- **WHAT TO PRODUCE**
Once the images are removed, set down everything else in the listing below exactly.

- **RECORDS SHOWN**
****************************************

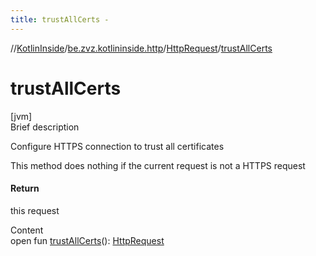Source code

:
 ```yaml
---
title: trustAllCerts -
---
```

//[KotlinInside](../../index.md)/[be.zvz.kotlininside.http](../index.md)/[HttpRequest](index.md)/[trustAllCerts](trust-all-certs.md)



# trustAllCerts  
[jvm]  
Brief description  




Configure HTTPS connection to trust all certificates 



 This method does nothing if the current request is not a HTTPS request





#### Return  


this request

  
Content  
open fun [trustAllCerts](trust-all-certs.md)(): [HttpRequest](index.md)  



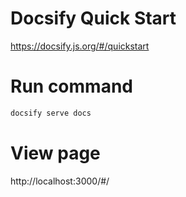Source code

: 

# Docsify Quick Start
https://docsify.js.org/#/quickstart

# Run command
```js
docsify serve docs
```

# View page
http://localhost:3000/#/
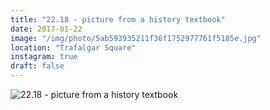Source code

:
 ```yaml
---
title: "22.18 - picture from a history textbook"
date: 2017-01-22
image: "/img/photo/5ab593935211f36f1752977761f5185e.jpg"
location: "Trafalgar Square"
instagram: true
draft: false
---
```


![22.18 - picture from a history textbook](/img/photo/5ab593935211f36f1752977761f5185e.jpg)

****************************************

- **RESPONSE**
Source code

:
 ```yaml
---
title: trustAllCerts -
---
```

//[KotlinInside](../../index.md)/[be.zvz.kotlininside.http](../index.md)/[HttpRequest](index.md)/[trustAllCerts](trust-all-certs.md)



# trustAllCerts  
[jvm]  
Brief description  




Configure HTTPS connection to trust all certificates 



 This method does nothing if the current request is not a HTTPS request





#### Return  


this request

  
Content  
open fun [trustAllCerts](trust-all-certs.md)(): [HttpRequest](index.md)  



Source code

: 

# Docsify Quick Start
https://docsify.js.org/#/quickstart

# Run command
```js
docsify serve docs
```

# View page
http://localhost:3000/#/
Source code

:
 ```yaml
---
title: "22.18 - picture from a history textbook"
date: 2017-01-22
image: "/img/photo/5ab593935211f36f1752977761f5185e.jpg"
location: "Trafalgar Square"
instagram: true
draft: false
---
```


![22.18 - picture from a history textbook](/img/photo/5ab593935211f36f1752977761f5185e.jpg)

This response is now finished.